July 4, 2012 Interviews 3 Comments

Ralph Fargnoli, Jr. is president and CEO of Beacon Partners of Weymouth, MA.

7-4-2012 7-01-48 PM

Tell me about yourself and the company.

I started my healthcare career in a health system in Rhode Island that was an early adaptor of technology. I started working at IDS up on Commonwealth Avenue in Boston in 1983. That really put me into the forefront of healthcare systems, working for Paul Egerman. I worked at IDS, which changed their name to IDX, until 1988. 

I was managing many implementations. What I saw in the management of those implementations was that they were hiring consultants. The consultants were at the time, I think, Big 8 or Big 10. I felt that I had some things to offer the other side of the table, and instead of working on the vendor side, working on the consulting side. 

I left IDX and started Beacon Partners in 1989. The goal was to provide healthcare professionals with experienced healthcare professionals who understood their business, who understood the technology and how it would impact their business. From there, Beacon has grown substantially from a small company focused mainly on IDX to 300 employees, with service lines of the major vendors including IDX, Epic, Meditech, and Siemens.

We’ve been shifting our business to be more strategic in nature over the last three years. We are focusing more on strategic planning, working with many organizations about aligning physicians, changing over legacy systems, ICD-10, security, and so forth. The business model has changed from just providing implementation and project management services into strategic areas.

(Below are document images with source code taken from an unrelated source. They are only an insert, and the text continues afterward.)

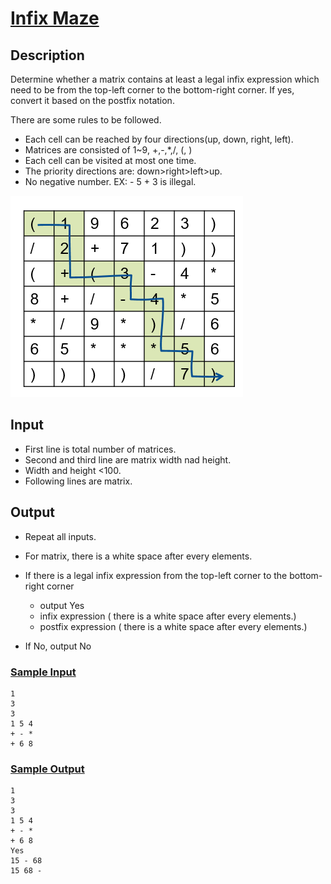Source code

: # [Infix Maze](https://acm.cs.nthu.edu.tw/problem/11859/)
## Description
Determine whether a matrix contains at least a legal infix expression which need to be from the top-left corner to the bottom-right corner. If yes, convert it based on the postfix notation.   

There are some rules to be followed. 

- Each cell can be reached by four directions(up, down, right, left).
- Matrices are consisted of 1~9, +,-,*,/, (, )
- Each cell can be visited at most one time.
- The priority directions are: down>right>left>up.
- No negative number. EX: - 5 + 3 is illegal.       

![img1.png](image/img1.png)

## Input
- First line is total number of matrices.
- Second and third line are matrix width nad height.
- Width and height <100.
- Following lines are matrix.

## Output
- Repeat all inputs.
- For matrix, there is a white space after every elements.
- If there is a legal infix expression from the top-left corner to the bottom-right corner
    - output Yes
    - infix expression ( there is a white space after every elements.)
    - postfix expression ( there is a white space after every elements.)

- If No, output No

### [Sample Input](sampleIn.txt)
```
1
3
3
1 5 4 
+ - * 
+ 6 8 
```

### [Sample Output](sampleOut.txt)
```
1
3
3
1 5 4 
+ - * 
+ 6 8 
Yes
15 - 68 
15 68 - 
```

Beacon Partners is a national firm. We have clients from Hawaii to Puerto Rico – actually to Ireland — and of course, in Canada. We have a Canadian practice with clients in most of the provinces except Quebec. 

The growth has been exciting. It has been fueled by technology, but also all the opportunities with regard to the regulatory and compliance issues that are either being mandated or pushed into the provider world by the federal or the state government. We’ve put together a good senior leadership team, and you’ll see announcements about new people who are joining the company. 

It’s an exciting time to be in this business. We look for another five to 10 years of growth and opportunity for everyone in the company.

 

Do your customers care about innovation and competitive advantage when they’re choosing systems vendors? Or are they just trying to make modest process changes and measure those in hopes of learning from the data what they should do next?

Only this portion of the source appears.